▶ **Exercise prompt**: When you return the data, keep every word exact and include none of the images.

▶ **Source information**:

^^^^

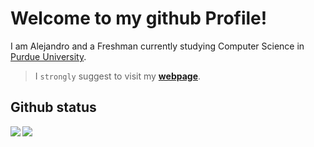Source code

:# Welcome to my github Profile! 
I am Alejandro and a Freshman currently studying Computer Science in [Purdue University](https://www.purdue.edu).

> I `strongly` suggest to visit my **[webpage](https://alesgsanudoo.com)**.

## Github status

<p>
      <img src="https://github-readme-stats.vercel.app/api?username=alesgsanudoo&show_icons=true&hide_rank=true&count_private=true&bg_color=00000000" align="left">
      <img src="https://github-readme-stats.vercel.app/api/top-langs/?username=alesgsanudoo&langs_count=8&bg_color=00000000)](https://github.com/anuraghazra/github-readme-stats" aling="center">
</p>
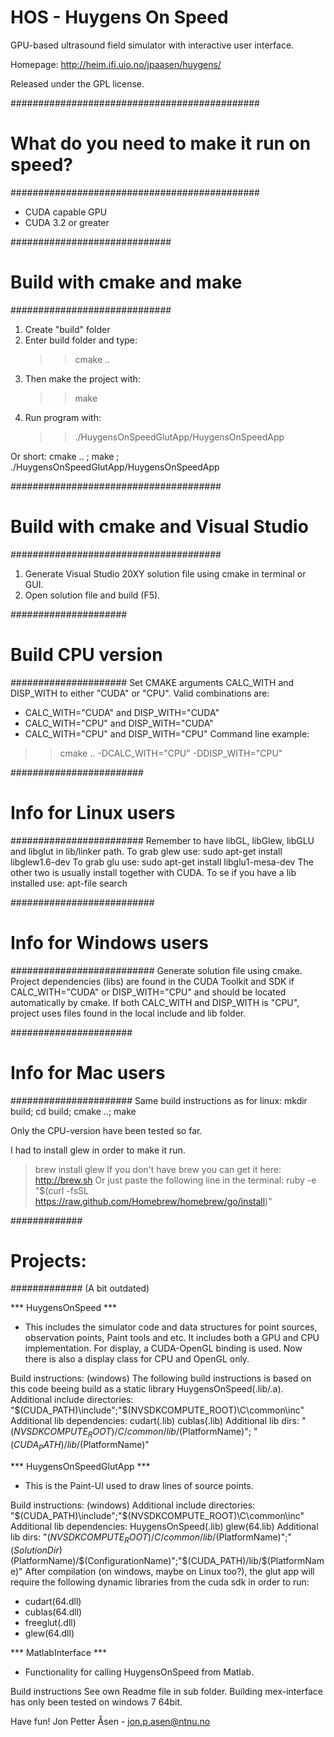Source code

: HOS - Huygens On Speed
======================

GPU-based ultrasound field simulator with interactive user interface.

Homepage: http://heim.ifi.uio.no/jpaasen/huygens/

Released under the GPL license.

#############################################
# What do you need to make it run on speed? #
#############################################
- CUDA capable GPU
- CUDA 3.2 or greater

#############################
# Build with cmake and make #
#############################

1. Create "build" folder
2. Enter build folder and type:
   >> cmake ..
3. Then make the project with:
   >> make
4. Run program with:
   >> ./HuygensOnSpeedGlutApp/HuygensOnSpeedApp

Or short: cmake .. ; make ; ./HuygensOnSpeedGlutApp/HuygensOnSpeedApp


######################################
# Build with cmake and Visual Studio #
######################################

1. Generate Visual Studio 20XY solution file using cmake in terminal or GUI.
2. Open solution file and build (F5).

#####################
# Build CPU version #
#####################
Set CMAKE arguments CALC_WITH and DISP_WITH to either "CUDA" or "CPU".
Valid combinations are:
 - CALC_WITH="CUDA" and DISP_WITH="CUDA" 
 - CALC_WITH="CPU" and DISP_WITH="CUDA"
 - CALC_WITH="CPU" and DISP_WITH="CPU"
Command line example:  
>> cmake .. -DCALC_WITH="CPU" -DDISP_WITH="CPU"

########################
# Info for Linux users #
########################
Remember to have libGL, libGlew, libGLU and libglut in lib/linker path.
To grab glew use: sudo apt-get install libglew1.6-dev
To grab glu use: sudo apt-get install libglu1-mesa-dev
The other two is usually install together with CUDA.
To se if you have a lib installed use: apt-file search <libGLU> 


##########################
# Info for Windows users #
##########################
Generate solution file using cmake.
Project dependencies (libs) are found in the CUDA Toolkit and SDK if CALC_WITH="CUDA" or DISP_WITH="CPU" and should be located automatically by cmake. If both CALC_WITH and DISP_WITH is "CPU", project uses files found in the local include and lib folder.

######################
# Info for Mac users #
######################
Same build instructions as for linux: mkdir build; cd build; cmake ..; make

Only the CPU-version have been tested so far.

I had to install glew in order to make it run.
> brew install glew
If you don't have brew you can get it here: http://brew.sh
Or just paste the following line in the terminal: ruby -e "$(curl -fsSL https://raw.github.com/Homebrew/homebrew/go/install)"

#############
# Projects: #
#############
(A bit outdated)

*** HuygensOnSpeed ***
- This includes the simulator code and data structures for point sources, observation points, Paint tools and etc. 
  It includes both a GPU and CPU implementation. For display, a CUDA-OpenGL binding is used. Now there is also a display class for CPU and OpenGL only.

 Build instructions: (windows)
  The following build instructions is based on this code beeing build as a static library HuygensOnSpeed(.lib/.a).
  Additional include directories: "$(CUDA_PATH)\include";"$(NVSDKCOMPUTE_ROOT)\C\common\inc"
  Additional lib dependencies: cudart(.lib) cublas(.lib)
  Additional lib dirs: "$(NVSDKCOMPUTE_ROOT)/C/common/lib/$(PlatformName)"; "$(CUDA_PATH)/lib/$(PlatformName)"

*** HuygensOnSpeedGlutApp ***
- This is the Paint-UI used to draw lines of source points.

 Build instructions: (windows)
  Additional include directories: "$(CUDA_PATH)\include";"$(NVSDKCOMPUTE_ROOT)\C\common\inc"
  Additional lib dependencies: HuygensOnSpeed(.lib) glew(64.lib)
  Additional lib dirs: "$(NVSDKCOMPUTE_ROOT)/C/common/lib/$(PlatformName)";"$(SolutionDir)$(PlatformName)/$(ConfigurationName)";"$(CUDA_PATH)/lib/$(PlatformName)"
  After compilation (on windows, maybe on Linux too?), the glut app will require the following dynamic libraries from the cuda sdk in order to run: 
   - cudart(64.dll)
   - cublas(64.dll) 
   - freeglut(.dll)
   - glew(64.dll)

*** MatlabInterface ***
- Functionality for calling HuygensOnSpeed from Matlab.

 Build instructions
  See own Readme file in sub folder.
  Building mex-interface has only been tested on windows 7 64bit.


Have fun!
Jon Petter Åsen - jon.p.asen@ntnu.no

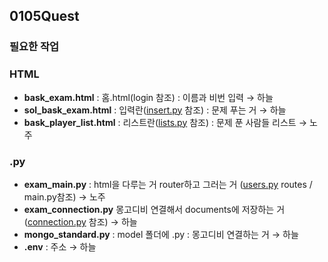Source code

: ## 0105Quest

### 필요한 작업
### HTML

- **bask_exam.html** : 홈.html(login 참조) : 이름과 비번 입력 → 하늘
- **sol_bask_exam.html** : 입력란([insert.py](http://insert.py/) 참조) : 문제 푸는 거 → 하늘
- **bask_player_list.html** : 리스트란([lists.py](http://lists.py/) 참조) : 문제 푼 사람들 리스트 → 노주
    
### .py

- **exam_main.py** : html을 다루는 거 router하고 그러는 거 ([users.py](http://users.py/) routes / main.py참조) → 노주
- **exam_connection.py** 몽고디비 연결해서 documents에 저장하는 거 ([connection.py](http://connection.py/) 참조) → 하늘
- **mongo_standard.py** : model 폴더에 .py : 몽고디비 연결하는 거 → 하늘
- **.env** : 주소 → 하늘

^^^^

▶ **Response below**:
Source code

:# Welcome to my github Profile! 
I am Alejandro and a Freshman currently studying Computer Science in [Purdue University](https://www.purdue.edu).

> I `strongly` suggest to visit my **[webpage](https://alesgsanudoo.com)**.

## Github status

<p>
      <img src="https://github-readme-stats.vercel.app/api?username=alesgsanudoo&show_icons=true&hide_rank=true&count_private=true&bg_color=00000000" align="left">
      <img src="https://github-readme-stats.vercel.app/api/top-langs/?username=alesgsanudoo&langs_count=8&bg_color=00000000)](https://github.com/anuraghazra/github-readme-stats" aling="center">
</p>
Source code

: HOS - Huygens On Speed
======================

GPU-based ultrasound field simulator with interactive user interface.

Homepage: http://heim.ifi.uio.no/jpaasen/huygens/

Released under the GPL license.

#############################################
# What do you need to make it run on speed? #
#############################################
- CUDA capable GPU
- CUDA 3.2 or greater

#############################
# Build with cmake and make #
#############################

1. Create "build" folder
2. Enter build folder and type:
   >> cmake ..
3. Then make the project with:
   >> make
4. Run program with:
   >> ./HuygensOnSpeedGlutApp/HuygensOnSpeedApp

Or short: cmake .. ; make ; ./HuygensOnSpeedGlutApp/HuygensOnSpeedApp


######################################
# Build with cmake and Visual Studio #
######################################

1. Generate Visual Studio 20XY solution file using cmake in terminal or GUI.
2. Open solution file and build (F5).

#####################
# Build CPU version #
#####################
Set CMAKE arguments CALC_WITH and DISP_WITH to either "CUDA" or "CPU".
Valid combinations are:
 - CALC_WITH="CUDA" and DISP_WITH="CUDA" 
 - CALC_WITH="CPU" and DISP_WITH="CUDA"
 - CALC_WITH="CPU" and DISP_WITH="CPU"
Command line example:  
>> cmake .. -DCALC_WITH="CPU" -DDISP_WITH="CPU"

########################
# Info for Linux users #
########################
Remember to have libGL, libGlew, libGLU and libglut in lib/linker path.
To grab glew use: sudo apt-get install libglew1.6-dev
To grab glu use: sudo apt-get install libglu1-mesa-dev
The other two is usually install together with CUDA.
To se if you have a lib installed use: apt-file search <libGLU> 


##########################
# Info for Windows users #
##########################
Generate solution file using cmake.
Project dependencies (libs) are found in the CUDA Toolkit and SDK if CALC_WITH="CUDA" or DISP_WITH="CPU" and should be located automatically by cmake. If both CALC_WITH and DISP_WITH is "CPU", project uses files found in the local include and lib folder.

######################
# Info for Mac users #
######################
Same build instructions as for linux: mkdir build; cd build; cmake ..; make

Only the CPU-version have been tested so far.

I had to install glew in order to make it run.
> brew install glew
If you don't have brew you can get it here: http://brew.sh
Or just paste the following line in the terminal: ruby -e "$(curl -fsSL https://raw.github.com/Homebrew/homebrew/go/install)"

#############
# Projects: #
#############
(A bit outdated)

*** HuygensOnSpeed ***
- This includes the simulator code and data structures for point sources, observation points, Paint tools and etc. 
  It includes both a GPU and CPU implementation. For display, a CUDA-OpenGL binding is used. Now there is also a display class for CPU and OpenGL only.

 Build instructions: (windows)
  The following build instructions is based on this code beeing build as a static library HuygensOnSpeed(.lib/.a).
  Additional include directories: "$(CUDA_PATH)\include";"$(NVSDKCOMPUTE_ROOT)\C\common\inc"
  Additional lib dependencies: cudart(.lib) cublas(.lib)
  Additional lib dirs: "$(NVSDKCOMPUTE_ROOT)/C/common/lib/$(PlatformName)"; "$(CUDA_PATH)/lib/$(PlatformName)"

*** HuygensOnSpeedGlutApp ***
- This is the Paint-UI used to draw lines of source points.

 Build instructions: (windows)
  Additional include directories: "$(CUDA_PATH)\include";"$(NVSDKCOMPUTE_ROOT)\C\common\inc"
  Additional lib dependencies: HuygensOnSpeed(.lib) glew(64.lib)
  Additional lib dirs: "$(NVSDKCOMPUTE_ROOT)/C/common/lib/$(PlatformName)";"$(SolutionDir)$(PlatformName)/$(ConfigurationName)";"$(CUDA_PATH)/lib/$(PlatformName)"
  After compilation (on windows, maybe on Linux too?), the glut app will require the following dynamic libraries from the cuda sdk in order to run: 
   - cudart(64.dll)
   - cublas(64.dll) 
   - freeglut(.dll)
   - glew(64.dll)

*** MatlabInterface ***
- Functionality for calling HuygensOnSpeed from Matlab.

 Build instructions
  See own Readme file in sub folder.
  Building mex-interface has only been tested on windows 7 64bit.


Have fun!
Jon Petter Åsen - jon.p.asen@ntnu.no

Source code

: ## 0105Quest

### 필요한 작업
### HTML

- **bask_exam.html** : 홈.html(login 참조) : 이름과 비번 입력 → 하늘
- **sol_bask_exam.html** : 입력란([insert.py](http://insert.py/) 참조) : 문제 푸는 거 → 하늘
- **bask_player_list.html** : 리스트란([lists.py](http://lists.py/) 참조) : 문제 푼 사람들 리스트 → 노주
    
### .py

- **exam_main.py** : html을 다루는 거 router하고 그러는 거 ([users.py](http://users.py/) routes / main.py참조) → 노주
- **exam_connection.py** 몽고디비 연결해서 documents에 저장하는 거 ([connection.py](http://connection.py/) 참조) → 하늘
- **mongo_standard.py** : model 폴더에 .py : 몽고디비 연결하는 거 → 하늘
- **.env** : 주소 → 하늘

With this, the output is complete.